Funny, since my reaction afterwards was something like waking from a nightmare (I don't mean that figuratively - as in "what a nightmare of a show"). I couldn't remember a lot of it, and some I didn't want to think about for some reason, and the hour I'd just sat through seemed completely disconnected from the bright world of reason once the lights had come up. I'd been lulled into a kind of trance-like sleep state by the performance, and during that time some scary stuff was happening which must have seeped into my brainstem. The show itself seemed inspired by notions of the abject body, the body we can't confront directly, with its awful interior and its gaping holes and uncontrollable bits and its inability to be rendered in speech. While de Quincey jerks around like a creepy doll from some Eastern Bloc experimental animation, the air is filled with the sound of heavily edited and visceral vocalisations (popping, breathing, groaning etc) and noises like unearthly insects cracking their knuckles and flexing their cartilage. Icky, entrancing and bewildering.

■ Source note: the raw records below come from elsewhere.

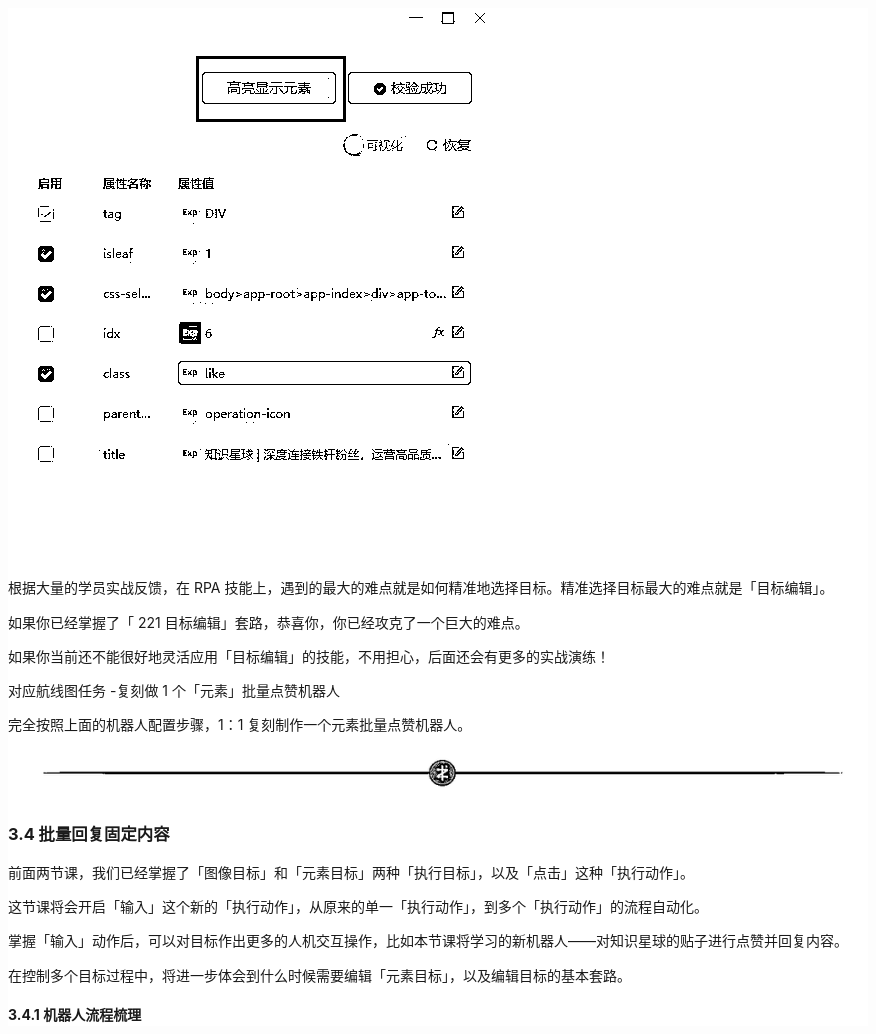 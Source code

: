 ![](img/33c51d70189a8d3b0300bbd0c9c64e87.png)

根据大量的学员实战反馈，在 RPA 技能上，遇到的最大的难点就是如何精准地选择目标。精准选择目标最大的难点就是「目标编辑」。

如果你已经掌握了「 221 目标编辑」套路，恭喜你，你已经攻克了一个巨大的难点。

如果你当前还不能很好地灵活应用「目标编辑」的技能，不用担心，后面还会有更多的实战演练！

对应航线图任务 -复刻做 1 个「元素」批量点赞机器人

完全按照上面的机器人配置步骤，1：1 复刻制作一个元素批量点赞机器人。

![](img/218c0804971d60f4a6293c5704af367e.png)

### 3.4 批量回复固定内容

前面两节课，我们已经掌握了「图像目标」和「元素目标」两种「执行目标」，以及「点击」这种「执行动作」。

这节课将会开启「输入」这个新的「执行动作」，从原来的单一「执行动作」，到多个「执行动作」的流程自动化。

掌握「输入」动作后，可以对目标作出更多的人机交互操作，比如本节课将学习的新机器人——对知识星球的贴子进行点赞并回复内容。

在控制多个目标过程中，将进一步体会到什么时候需要编辑「元素目标」，以及编辑目标的基本套路。

#### 3.4.1 机器人流程梳理
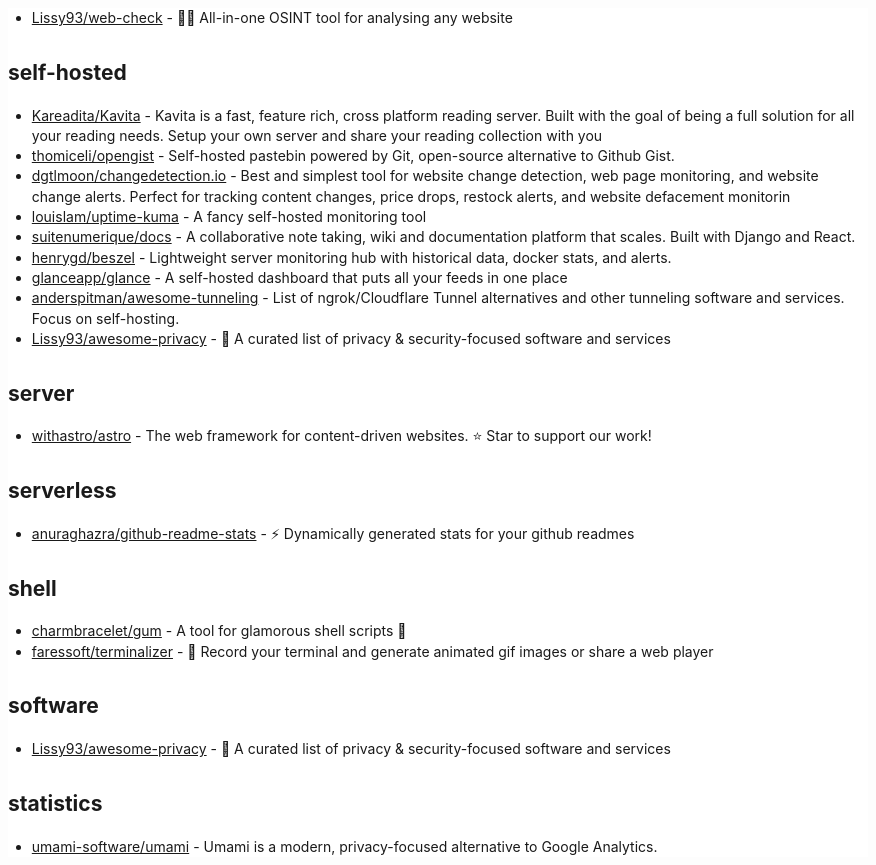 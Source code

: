 - [Lissy93/web-check](https://github.com/Lissy93/web-check) - 🕵️‍♂️ All-in-one OSINT tool for analysing any website

## self-hosted 

- [Kareadita/Kavita](https://github.com/Kareadita/Kavita) - Kavita is a fast, feature rich, cross platform reading server. Built with the goal of being a full solution for all your reading needs. Setup your own server and share your reading collection with you
- [thomiceli/opengist](https://github.com/thomiceli/opengist) - Self-hosted pastebin powered by Git, open-source alternative to Github Gist.
- [dgtlmoon/changedetection.io](https://github.com/dgtlmoon/changedetection.io) - Best and simplest tool for website change detection, web page monitoring, and website change alerts. Perfect for tracking content changes, price drops, restock alerts, and website defacement monitorin
- [louislam/uptime-kuma](https://github.com/louislam/uptime-kuma) - A fancy self-hosted monitoring tool
- [suitenumerique/docs](https://github.com/suitenumerique/docs) - A collaborative note taking, wiki and documentation platform that scales. Built with Django and React.
- [henrygd/beszel](https://github.com/henrygd/beszel) - Lightweight server monitoring hub with historical data, docker stats, and alerts.
- [glanceapp/glance](https://github.com/glanceapp/glance) - A self-hosted dashboard that puts all your feeds in one place
- [anderspitman/awesome-tunneling](https://github.com/anderspitman/awesome-tunneling) - List of ngrok/Cloudflare Tunnel alternatives and other tunneling software and services. Focus on self-hosting.
- [Lissy93/awesome-privacy](https://github.com/Lissy93/awesome-privacy) - 🦄  A curated list of privacy & security-focused software and services

## server 

- [withastro/astro](https://github.com/withastro/astro) - The web framework for content-driven websites. ⭐️ Star to support our work!

## serverless 

- [anuraghazra/github-readme-stats](https://github.com/anuraghazra/github-readme-stats) - :zap: Dynamically generated stats for your github readmes

## shell 

- [charmbracelet/gum](https://github.com/charmbracelet/gum) - A tool for glamorous shell scripts 🎀
- [faressoft/terminalizer](https://github.com/faressoft/terminalizer) - 🦄 Record your terminal and generate animated gif images or share a web player

## software 

- [Lissy93/awesome-privacy](https://github.com/Lissy93/awesome-privacy) - 🦄  A curated list of privacy & security-focused software and services

## statistics 

- [umami-software/umami](https://github.com/umami-software/umami) - Umami is a modern, privacy-focused alternative to Google Analytics.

A different monster showed its face at the Malthouse last night when Yumi Umiumare uncovered an equally insane but far more engaging creation: dasShoku Hora! gives us a wretched old Japanese hag coming down from her mountain, all screams and writhing and birthing two shaggy men-freaks who proceed to rut and crawl and howl. Over the next hour the crone morphs into a freaky eroto-Hello Kitty character, a spray-tan karaoke ganguro girl, the faceless woman of Japanese folklore and a whole lot more I can't even begin to understand. There's a lot of horror, but it's all done in a certain style I last saw in Moira Finucane's Gotharama (Finucane is dramaturg on Hora!) whereby the monstrous is portrayed with such glee and sheer exuberance that you can't help being infected despite the yuckiness being offered up to you. It's very physical, often incomprehensible but more fun than a sponge cake covered in red blood and lollies being shoved down your gullet (to take an image from the show). Also, it was great to see Yumi and cohorts writhing all over people in the front row, shoving their crotch in the face of Malthouse staff, dry humping people who'd worked on the production and interrogating a Japanese woman over her fashion sense. Crazy crazy nights.
After Nerve 9 it was a weirdly fruity white wine (again, not metaphorical usage of 'fruity'), some cheesy/curry/something balls, veg spring rolls, veg sushi, veg rice paper rolls - my goodness! Very fine. After dasShoku Hora! it was time for me to rush home to bed. But I'm sure a good time was had by all.
I'm off to see Theatre @ Risk's The Woman Before tonight, and since it concerns an obsessive Fatal Attraction-type scenario, I'm guessing that this week's theme will continue unabated.